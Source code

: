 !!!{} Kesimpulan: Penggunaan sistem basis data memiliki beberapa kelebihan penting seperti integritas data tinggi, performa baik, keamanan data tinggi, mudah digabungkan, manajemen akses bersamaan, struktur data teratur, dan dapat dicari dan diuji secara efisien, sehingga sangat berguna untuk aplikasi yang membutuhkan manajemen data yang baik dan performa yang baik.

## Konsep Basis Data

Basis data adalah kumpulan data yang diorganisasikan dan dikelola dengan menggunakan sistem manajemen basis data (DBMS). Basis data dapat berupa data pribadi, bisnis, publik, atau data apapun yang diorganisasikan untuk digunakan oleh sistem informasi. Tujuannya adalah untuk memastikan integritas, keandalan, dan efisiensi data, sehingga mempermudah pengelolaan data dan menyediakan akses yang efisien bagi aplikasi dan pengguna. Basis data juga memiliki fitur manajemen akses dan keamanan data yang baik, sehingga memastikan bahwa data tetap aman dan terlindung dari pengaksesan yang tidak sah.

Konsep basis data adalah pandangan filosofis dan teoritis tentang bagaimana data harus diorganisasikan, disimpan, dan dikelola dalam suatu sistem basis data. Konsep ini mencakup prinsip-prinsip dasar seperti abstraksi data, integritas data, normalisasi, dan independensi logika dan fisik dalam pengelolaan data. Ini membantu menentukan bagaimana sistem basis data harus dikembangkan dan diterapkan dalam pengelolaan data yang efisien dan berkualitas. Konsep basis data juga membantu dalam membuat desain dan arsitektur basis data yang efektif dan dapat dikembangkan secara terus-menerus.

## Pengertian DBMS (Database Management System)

+---+

▶ **Task to carry out**
Go through the records and copy each line with "diorganisasikan" in it.

▶ **Result below**
Basis data adalah kumpulan data yang diorganisasikan dan dikelola dengan menggunakan sistem manajemen basis data (DBMS). Basis data dapat berupa data pribadi, bisnis, publik, atau data apapun yang diorganisasikan untuk digunakan oleh sistem informasi. Tujuannya adalah untuk memastikan integritas, keandalan, dan efisiensi data, sehingga mempermudah pengelolaan data dan menyediakan akses yang efisien bagi aplikasi dan pengguna. Basis data juga memiliki fitur manajemen akses dan keamanan data yang baik, sehingga memastikan bahwa data tetap aman dan terlindung dari pengaksesan yang tidak sah.
Konsep basis data adalah pandangan filosofis dan teoritis tentang bagaimana data harus diorganisasikan, disimpan, dan dikelola dalam suatu sistem basis data. Konsep ini mencakup prinsip-prinsip dasar seperti abstraksi data, integritas data, normalisasi, dan independensi logika dan fisik dalam pengelolaan data. Ini membantu menentukan bagaimana sistem basis data harus dikembangkan dan diterapkan dalam pengelolaan data yang efisien dan berkualitas. Konsep basis data juga membantu dalam membuat desain dan arsitektur basis data yang efektif dan dapat dikembangkan secara terus-menerus.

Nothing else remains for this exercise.